● The Future of Money: How the Digital Revolution Is Transforming Currencies and Finance
Eswar S. Prasad
Q&A with author via Bloomberg
Q: Why is there such urgency for central banks to develop digital currencies?
A: The reality is that the end of physical cash is not too far away. We are seeing digital payments in various forms beginning to dominate in economies small and large, developing and advanced. So I think for central banks, if you think about their money being used at the retail level, this is at some level an existential question. Central banks will still be able to conduct their main functions and maybe they can continue doing so without having their money being used for retail payments, but having a CBDC has a variety of advantages.
● The Contrarian: Peter Thiel and Silicon Valley’s Pursuit of Power
Max Chafkin
Review via The Atlantic
This fall, Peter Thiel will celebrate his 54th birthday. He has already lived more lives than most mortals can imagine. He has been a Wall Street lawyer, a hedge-fund trader, a Silicon Valley entrepreneur, and a fabulously successful venture capitalist. The team he led at PayPal, the online-payments company he co-founded in 1998, is so influential in the Valley that its alumni are known as the “PayPal Mafia.” Zero to One, his provocative 2014 manifesto on innovation and start-ups, has sold more than 3 million copies globally. He was the most prominent tech titan to back Donald Trump in 2016 and remains a lavish supporter of Trumpish Senate candidates. Ambitious to avoid death, or at least postpone it, he has flirted with ideas for freezing brains for future reanimation and for transfusing the middle-aged with the blood of the young.
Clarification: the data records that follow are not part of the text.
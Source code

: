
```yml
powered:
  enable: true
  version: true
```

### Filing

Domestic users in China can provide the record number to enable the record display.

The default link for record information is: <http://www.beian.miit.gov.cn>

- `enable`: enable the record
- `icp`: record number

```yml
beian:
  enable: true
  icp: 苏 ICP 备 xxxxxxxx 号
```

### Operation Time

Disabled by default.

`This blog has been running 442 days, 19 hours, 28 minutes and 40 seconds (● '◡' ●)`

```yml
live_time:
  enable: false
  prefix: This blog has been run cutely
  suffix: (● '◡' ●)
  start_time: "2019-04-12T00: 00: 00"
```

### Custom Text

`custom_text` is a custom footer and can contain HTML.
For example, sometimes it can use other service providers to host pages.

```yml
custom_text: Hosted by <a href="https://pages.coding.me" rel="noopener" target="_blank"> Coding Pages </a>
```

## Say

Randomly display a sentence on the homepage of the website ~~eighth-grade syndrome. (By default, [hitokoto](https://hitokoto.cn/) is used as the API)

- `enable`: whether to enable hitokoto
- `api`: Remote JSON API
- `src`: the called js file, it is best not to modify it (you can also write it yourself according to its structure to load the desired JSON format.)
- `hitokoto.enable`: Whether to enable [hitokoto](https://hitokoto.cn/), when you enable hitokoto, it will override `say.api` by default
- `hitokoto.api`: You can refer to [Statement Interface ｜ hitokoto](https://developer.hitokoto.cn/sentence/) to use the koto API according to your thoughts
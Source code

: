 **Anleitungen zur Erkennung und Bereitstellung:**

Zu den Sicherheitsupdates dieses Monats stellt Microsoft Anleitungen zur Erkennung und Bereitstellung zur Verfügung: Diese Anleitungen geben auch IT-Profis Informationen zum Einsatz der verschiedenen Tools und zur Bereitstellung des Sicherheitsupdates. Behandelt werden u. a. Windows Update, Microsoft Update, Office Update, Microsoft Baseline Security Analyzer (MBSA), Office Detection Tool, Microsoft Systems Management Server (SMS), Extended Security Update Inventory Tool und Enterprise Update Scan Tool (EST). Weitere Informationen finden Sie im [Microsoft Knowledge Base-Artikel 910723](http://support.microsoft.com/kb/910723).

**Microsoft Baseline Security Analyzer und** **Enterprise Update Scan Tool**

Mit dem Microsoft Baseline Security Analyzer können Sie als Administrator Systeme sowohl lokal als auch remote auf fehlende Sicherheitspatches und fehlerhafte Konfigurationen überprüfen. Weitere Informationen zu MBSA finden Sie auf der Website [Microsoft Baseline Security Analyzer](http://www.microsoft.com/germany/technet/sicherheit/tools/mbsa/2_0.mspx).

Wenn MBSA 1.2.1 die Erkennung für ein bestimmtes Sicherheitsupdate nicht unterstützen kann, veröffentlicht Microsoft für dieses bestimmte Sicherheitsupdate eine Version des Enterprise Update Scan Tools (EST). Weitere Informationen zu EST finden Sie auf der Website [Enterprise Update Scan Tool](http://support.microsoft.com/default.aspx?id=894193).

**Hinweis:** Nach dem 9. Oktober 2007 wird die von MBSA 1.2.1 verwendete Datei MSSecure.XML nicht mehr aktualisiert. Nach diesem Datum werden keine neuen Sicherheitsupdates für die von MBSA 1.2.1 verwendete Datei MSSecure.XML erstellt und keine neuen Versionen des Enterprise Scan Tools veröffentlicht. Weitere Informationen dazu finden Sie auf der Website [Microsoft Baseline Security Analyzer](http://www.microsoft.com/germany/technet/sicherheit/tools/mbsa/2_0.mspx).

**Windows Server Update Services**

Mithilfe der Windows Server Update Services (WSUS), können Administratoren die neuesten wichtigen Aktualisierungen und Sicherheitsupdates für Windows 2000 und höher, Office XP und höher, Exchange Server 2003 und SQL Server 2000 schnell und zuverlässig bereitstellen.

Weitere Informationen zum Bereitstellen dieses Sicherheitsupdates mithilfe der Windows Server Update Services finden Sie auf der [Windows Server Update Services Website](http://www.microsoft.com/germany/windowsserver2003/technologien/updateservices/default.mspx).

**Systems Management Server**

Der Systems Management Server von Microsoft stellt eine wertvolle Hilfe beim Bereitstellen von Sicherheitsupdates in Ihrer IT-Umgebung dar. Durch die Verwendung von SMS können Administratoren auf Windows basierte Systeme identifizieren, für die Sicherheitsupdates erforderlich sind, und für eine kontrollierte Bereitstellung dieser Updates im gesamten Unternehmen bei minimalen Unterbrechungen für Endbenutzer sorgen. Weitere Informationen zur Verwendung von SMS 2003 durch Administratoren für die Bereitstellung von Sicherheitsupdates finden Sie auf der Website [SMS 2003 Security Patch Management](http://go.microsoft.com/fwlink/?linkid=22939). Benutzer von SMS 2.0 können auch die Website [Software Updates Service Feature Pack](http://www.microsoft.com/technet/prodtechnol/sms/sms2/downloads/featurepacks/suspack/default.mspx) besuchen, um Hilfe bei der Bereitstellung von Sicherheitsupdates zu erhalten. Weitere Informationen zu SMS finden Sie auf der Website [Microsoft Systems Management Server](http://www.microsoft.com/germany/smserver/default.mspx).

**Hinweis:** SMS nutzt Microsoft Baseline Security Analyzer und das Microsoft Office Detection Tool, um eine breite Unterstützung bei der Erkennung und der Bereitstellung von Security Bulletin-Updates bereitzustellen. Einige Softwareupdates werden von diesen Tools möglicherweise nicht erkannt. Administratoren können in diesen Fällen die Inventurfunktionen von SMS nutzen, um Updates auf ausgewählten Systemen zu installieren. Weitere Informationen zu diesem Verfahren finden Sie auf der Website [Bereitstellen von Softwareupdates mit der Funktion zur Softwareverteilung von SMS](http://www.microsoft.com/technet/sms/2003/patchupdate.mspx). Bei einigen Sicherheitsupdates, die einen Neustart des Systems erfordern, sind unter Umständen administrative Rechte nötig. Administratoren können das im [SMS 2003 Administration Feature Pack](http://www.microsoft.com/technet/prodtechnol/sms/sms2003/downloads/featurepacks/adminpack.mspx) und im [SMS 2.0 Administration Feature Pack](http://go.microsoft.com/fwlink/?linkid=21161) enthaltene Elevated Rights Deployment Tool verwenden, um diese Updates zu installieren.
● Expectations Investing: Reading Stock Prices for Better Returns, Revised and Updated
Michael Mauboussin and Alfred Rappaport
Summary via publisher (Columbia U. Press)
Most investment books try to assess the attractiveness of a stock price by estimating the value of the company. Expectations Investing provides a powerful and insightful alternative to identifying gaps between price and value. Michael J. Mauboussin and Alfred Rappaport suggest that an investor start with a known quantity, the stock price, and ask what it implies for future financial results. After showing how to read expectations, Mauboussin and Rappaport provide a guide to rigorous strategic and financial analysis to help investors assess the likelihood of revisions to these expectations. Their framework traces value creation from the triggers that shape a company’s performance to the impact on the value drivers. This allows a practitioner of expectations investing to determine whether a stock is an attractive buy or sell candidate.
● Rationality: What It Is, Why It Seems Scarce, Why It Matters
Steven Pinker
Excerpt via Harvard Gazette
Rationality ought to be the lodestar for everything we think and do. (If you disagree, are your objections rational?) Yet in an era blessed with unprecedented resources for reasoning, the public sphere is infested with fake news, quack cures, conspiracy theories, and “post-truth” rhetoric. We face deadly threats to our health, our democracy, and the livability of our planet. Though the problems are daunting, solutions exist, and our species has the intellectual wherewithal to find them. Yet among our fiercest problems today is convincing people to accept the solutions when we do find them.
● The Long Game: How to Be a Long-Term Thinker in a Short-Term World
Dorie Clark
Summary via publisher (Harvard Business Review Press)
Your personal goals need a long-term strategy. It’s no secret that we’re pushed to the limit. Today’s professionals feel rushed, overwhelmed, and perennially behind. So we keep our heads down, focused on the next thing, and the next, without a moment to breathe. How can we break out of this endless cycle and create the kind of interesting, meaningful lives we all seek? Just as CEOs who optimize for quarterly profits often fail to make the strategic investments necessary for long-term growth, the same is true in our own personal and professional lives. We need to reorient ourselves to see the big picture so we can tap into the power of small changes that, made today, will have an enormous and disproportionate impact on our future success. We need to start playing “The Long Game.” As top business thinker and Duke University professor Dorie Clark explains, we all know intellectually that lasting success takes persistence and effort. And yet so much of the relentless pressure in our culture pushes us toward doing what’s easy, what’s guaranteed, or what looks glamorous in the moment.
● The Sharpe Ratio: Statistics and Applications
Steven E. Pav
Summary via publisher (Chapman and Hall/CRC)
The Sharpe Ratio: Statistics and Applications is the most widely used metric for comparing the performance of financial assets. The Markowitz portfolio is the portfolio with the highest Sharpe ratio. The Sharpe Ratio: Statistics and Applications examines the statistical properties of the Sharpe ratio and Markowitz portfolio, both under the simplifying assumption of Gaussian returns, and asymptotically. Connections are drawn between the financial measures and classical statistics including Student’s t, Hotelling’s T^2 and the Hotelling-Lawley trace. The robustness of these statistics to heteroskedasticity, autocorrelation, fat tails and skew of returns are considered. The construction of portfolios to maximize the Sharpe is expanded from the usual static unconditional model to include subspace constraints, hedging out assets, and the use of conditioning information on both expected returns and risk.